Ignite | Spring 2022

Duane Taylor: Breaking Color Barriers

Persistent.

In conversation, Duane Taylor, M.D. (’85), doesn’t use that word to describe himself, but it suits a man who has spent his whole 37-year career in medicine working to promote diversity in medicine. 

Duane Taylor, M.D. To this otolaryngologist, the word diversity holds many meanings. He started cultivating a broad worldview by traveling with his parents at an early age. His father was a scientist overseeing a microbiology immunology department in Cleveland; his mother, a school principal who had been a Fulbright scholar at La Sorbonne in France. Spending his senior year of high school as a page on Capitol Hill exposed the Shaker Heights, Ohio native to the ways of government — a universe of its own.

The need to advocate

Early on, Dr. Taylor felt the need to advocate for better representation of those who lacked a voice. A first taste of involvement at the national level came when Dr. Taylor represented the Washington, D.C., area of the Young Physicians Section of the American Medical Association. He was part of the group of physicians who started what is now known as the Minority Physicians Section of the AMA.

In 2019, Dr. Taylor broke a barrier by becoming the first Black president of the American Academy of Otolaryngology — Head and Neck Surgery — a  year of leadership defined by the COVID-19 pandemic and the heightened awareness of social justice issues. Dr. Taylor had earlier led and supported the development of seminars and conferences to look at health equity, health disparities, health literacy and other social determinants of health. During his presidency, a Diversity, Equity and Inclusion task force became a committee with a seat on the Board of Directors.

“Now, of course, I had to have the support of leaders and sometimes it’s the right place at the right time — and the right person. But after many years of trying to do this, I said, if you give us the template, I will make sure these things happen,” he said in a Zoom interview from Bethesda, Maryland, where he is the medical director of Le Visage ENT & Facial Plastic Surgery. 

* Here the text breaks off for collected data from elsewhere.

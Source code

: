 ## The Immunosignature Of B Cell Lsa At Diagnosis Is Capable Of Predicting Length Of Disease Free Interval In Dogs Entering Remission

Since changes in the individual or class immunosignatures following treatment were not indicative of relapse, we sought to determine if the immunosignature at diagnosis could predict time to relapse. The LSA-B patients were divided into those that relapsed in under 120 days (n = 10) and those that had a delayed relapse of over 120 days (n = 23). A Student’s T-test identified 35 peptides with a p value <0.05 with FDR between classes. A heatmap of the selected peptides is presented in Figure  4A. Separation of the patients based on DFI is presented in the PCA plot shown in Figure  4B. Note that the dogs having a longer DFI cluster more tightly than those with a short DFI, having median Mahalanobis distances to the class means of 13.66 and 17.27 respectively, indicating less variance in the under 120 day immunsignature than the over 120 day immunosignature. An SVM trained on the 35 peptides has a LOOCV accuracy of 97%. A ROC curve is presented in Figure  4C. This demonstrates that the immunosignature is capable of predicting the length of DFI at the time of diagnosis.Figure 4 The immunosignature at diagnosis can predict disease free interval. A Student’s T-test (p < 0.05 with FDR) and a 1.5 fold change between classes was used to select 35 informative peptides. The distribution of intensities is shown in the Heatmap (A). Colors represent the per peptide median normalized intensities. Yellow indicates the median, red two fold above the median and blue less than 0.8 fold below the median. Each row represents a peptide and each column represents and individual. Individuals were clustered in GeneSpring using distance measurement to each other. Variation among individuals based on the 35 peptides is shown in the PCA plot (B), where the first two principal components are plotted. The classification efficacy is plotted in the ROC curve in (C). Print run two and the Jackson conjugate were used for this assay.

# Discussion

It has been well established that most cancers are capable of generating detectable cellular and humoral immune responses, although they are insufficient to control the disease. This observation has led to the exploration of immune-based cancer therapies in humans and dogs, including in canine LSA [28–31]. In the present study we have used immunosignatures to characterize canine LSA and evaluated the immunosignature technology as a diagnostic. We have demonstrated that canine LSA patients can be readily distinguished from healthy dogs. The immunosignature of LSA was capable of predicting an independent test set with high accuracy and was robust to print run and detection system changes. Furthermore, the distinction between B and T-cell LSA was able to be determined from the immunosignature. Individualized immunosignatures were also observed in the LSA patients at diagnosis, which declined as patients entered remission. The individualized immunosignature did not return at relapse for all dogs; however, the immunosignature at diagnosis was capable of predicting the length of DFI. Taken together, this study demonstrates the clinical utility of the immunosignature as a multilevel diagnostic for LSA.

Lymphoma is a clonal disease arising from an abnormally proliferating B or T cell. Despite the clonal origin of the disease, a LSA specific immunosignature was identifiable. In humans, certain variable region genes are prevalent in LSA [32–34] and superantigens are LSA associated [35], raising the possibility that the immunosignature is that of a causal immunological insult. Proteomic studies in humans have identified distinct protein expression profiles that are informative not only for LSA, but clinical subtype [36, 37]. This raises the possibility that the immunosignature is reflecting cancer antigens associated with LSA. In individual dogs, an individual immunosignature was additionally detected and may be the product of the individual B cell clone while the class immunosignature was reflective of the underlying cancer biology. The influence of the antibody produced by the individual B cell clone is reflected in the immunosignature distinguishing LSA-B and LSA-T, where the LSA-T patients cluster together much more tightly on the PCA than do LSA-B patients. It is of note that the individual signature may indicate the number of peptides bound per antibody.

“If you open your mouth, you have got to be ready to walk the walk and to make it happen,” Dr. Taylor said with a smile. During his year as president, the Academy board obtained funding to produce a series of 10 educational videos on implicit bias in areas including not only race but also religion, ethnicity and gender.

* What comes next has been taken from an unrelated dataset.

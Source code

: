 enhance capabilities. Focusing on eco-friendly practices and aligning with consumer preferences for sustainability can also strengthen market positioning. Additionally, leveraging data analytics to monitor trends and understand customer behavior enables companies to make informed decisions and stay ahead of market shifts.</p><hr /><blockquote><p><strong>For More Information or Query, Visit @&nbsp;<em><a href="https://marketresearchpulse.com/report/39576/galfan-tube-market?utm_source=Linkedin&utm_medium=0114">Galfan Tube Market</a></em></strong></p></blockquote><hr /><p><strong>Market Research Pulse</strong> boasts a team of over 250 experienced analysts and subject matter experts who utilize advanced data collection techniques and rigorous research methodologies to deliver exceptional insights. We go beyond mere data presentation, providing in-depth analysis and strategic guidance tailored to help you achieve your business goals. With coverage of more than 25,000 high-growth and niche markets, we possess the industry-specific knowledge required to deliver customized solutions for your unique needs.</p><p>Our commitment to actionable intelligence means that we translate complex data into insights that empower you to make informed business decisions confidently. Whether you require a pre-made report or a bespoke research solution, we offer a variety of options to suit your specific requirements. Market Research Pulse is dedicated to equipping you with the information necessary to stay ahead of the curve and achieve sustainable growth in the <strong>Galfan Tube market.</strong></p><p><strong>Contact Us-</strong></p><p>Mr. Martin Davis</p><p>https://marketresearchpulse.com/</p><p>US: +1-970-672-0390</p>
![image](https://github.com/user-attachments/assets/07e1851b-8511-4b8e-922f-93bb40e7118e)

Propelling the next generation

Today, Dr. Taylor serves as an ex-officio member of the Academy’s Diversity, Equity and Inclusion Committee, which has two endowments he helped to fund and develop. The Harry Barnes Endowment Travel Grant (named for the first African American physician to be board-certified in otolaryngology) funds underrepresented minority students of African descent from Canada, the Caribbean and the U.S. to attend the AAO’s annual conference. The Diversity Endowment URM Away Rotation Grant helps to pay for away otolaryngology rotations by underrepresented minorities during their senior year of medical school.

From the beginning, Dr. Taylor has been involved with the National Medical Association — the largest organization of African American physicians in the county. That followed naturally from his days at NEOMED, when he was the only Black student in his class and participated in NEOMED’s chapter of the Student National Medical Association, an organization for underrepresented minority medical students. As NEOMED has become much more diverse — 30% of its 2021 College of Medicine class is underrepresented minority students — Dr. Taylor serves on its President’s Diversity and Equity Advisory Council to ensure that the progress is sustained.

He also stresses the importance of opening doors in his specialty of otolaryngology, “which isn’t very diverse,” says Dr. Taylor, who often collaborates with the Academy’s Women in Medicine section. One of the five most competitive specialties, otolaryngology has the fewest African American students entering into residencies, he notes. 

“Is leadership an opportunity or an obligation?” he asks, rhetorically. “These are the things I considered each time a door opened for me.”